Letzte Hilfe Kurs nach Dr. med. Georg Bollig

am 08.02.2020 von 14:30-18:00 Uhr

(Seminarraum Hospiz Nordheide gGmbH, Steinbecker Str. 44, Buchholz)

 

Sterben ist ein Teil unseres Lebens. Was passiert in der letzten Lebensphase,welche Beschwerden treten häufig auf? Wie kann ich helfen und begleiten? Was für Unterstützungsmöglichkeiten gibt es für sterbende Menschen und ihre Zugehörigen? Dieser Kurs richtet sich an interessierte Bürger*innen.

 

Kursleiterinnen sind Pastorin  Anne Rieck, Beauftragte für Palliativ- und HospizSeelsorge im Kirchenkreis Hitfeld und Sabine Zimdahl Mitarbeiterin des Hospizes.

 

Da die Teilnehmerzahl begrenzt ist, bitten wir um eine verbindliche Anmeldung.

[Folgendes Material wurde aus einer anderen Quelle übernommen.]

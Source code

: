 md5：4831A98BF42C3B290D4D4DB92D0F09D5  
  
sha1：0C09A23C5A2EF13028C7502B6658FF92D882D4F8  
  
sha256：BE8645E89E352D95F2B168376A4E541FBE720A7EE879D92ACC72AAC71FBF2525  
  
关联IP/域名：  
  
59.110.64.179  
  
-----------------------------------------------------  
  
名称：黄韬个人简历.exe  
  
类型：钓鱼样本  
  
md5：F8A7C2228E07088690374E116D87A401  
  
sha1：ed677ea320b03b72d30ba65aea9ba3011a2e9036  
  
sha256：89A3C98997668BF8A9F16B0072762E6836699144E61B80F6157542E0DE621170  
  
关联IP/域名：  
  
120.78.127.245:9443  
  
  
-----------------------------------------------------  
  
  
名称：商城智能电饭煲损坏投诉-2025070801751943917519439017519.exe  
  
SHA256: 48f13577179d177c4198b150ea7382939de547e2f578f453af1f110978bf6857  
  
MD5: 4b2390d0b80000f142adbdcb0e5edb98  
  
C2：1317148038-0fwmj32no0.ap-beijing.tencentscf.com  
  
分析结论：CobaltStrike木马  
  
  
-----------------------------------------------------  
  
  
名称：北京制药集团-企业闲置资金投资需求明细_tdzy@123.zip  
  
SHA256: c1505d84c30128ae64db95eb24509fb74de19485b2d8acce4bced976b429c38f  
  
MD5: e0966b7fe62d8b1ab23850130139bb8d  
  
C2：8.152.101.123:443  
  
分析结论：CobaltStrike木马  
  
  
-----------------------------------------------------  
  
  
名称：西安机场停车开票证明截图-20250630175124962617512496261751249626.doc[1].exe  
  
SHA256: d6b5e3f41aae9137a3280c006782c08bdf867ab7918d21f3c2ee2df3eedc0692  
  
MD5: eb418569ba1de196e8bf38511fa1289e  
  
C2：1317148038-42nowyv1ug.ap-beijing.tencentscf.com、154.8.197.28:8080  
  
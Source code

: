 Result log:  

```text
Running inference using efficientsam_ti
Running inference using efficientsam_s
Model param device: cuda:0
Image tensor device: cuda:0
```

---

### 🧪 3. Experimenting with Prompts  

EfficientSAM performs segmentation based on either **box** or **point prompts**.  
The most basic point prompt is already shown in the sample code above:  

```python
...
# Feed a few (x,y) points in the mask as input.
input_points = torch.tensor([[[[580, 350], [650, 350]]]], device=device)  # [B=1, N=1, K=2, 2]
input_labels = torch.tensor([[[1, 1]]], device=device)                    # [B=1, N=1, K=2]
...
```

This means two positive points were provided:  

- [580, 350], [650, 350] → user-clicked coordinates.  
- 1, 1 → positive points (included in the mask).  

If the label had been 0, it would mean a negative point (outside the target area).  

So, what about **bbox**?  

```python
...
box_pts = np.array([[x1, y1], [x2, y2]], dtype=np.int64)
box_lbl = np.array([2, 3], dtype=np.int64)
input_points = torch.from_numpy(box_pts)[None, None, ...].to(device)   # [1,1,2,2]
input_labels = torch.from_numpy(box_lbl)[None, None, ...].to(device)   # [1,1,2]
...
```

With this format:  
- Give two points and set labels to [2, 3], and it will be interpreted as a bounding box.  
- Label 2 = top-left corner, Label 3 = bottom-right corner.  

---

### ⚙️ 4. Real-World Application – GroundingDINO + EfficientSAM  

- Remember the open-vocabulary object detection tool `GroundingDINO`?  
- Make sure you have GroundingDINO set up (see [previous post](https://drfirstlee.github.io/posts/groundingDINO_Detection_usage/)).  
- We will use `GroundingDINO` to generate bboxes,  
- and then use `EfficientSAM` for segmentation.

Weitere Informationen und Anmeldung unter 04181 / 134900 oder

s.zimdahl@hospiz-nordheide.de

"Einfach so weg" -

Lesung von Ayse Bosse

am 25. März 2020 um 19:00 Uhr in der St. Paulus Kirchengemeinde Buchholz

(Kirchenstraße 4, 21244 Buchholz i. d. Nordheide)

 

 

Ayşe Bosse, in Frankfurt am Main geboren, ist Autorin, Schauspielerin und ausgebildete Trauerbegleiterin.

(Foto: Copyrights@annegret hultsch fotografie)

 

Sie hat sich besonders mit dem Thema „Kinder und Trauer“ befasst. So ist die Idee zu ihren Büchern „Weil du mir so fehlst“ und „Einfach so weg“ entstanden, die inzwischen schon in einige Sprachen übersetzt wurden.

 

Ayşe Bosse möchte Kinder, Jugendliche und Erwachsene ermutigen, in ihrer Trauer aktiv zu sein.

Sich trauen zu trauern, so wie man möchte, denn beim Trauern gibt es kein Richtig oder Falsch.

Ayşe Bosse lebt mit ihrem Mann und ihrer Tochter in Hamburg, ist unterwegs, hält Vorträge und

gibt TrauerPower Workshops. Gerade arbeitet sie an ihrem neuen Buch, ein Kinderroman über ein

starkes halb türkisch, halb deutsches Mädchen.

 

"Sterbefasten" - ein Ausweg am Lebensende?

am 6. Mai 2020 um 19:30 Uhr

in der Caféteria des Krankenhaus Buchholz

(Steinbecker Straße 44, 21244 Buchholz i. d. Nordheide)

 

Der bewusste Verzicht auf Essen und Trinken, auch "Sterbefasten" genannt, stellt für Patienten mit einer schweren, unheilbaren Erkrankung eine Möglichkeit dar, das eigene Leben selbstbestimmt zu beenden.

 

Die Begleitung eines Patienten beim Sterbefasten kann für Ärztinnen und Ärzte, auch auch für Pflegende und Angehörige eine große Herausforderung darstellen. Auch stellt sich die Frage, wie ein solches Sterbefasten und die Begleitung hierbei rechtlich einzuordnen und ethisch zu bewerten sind.

 

Prof. Dr. Alfred Simon ist wissenschaftlicher Leiter der Göttinger Akademie für Ethik in der Medizin und Vorsitzender des Klinischen Ethikkomitees an der Universitätsmedizin Göttingen. Er hat einen Menschen beim Sterbefasten im Hospiz begleitet und sich auch wissenschaftlich mit dem Thema beschäftigt.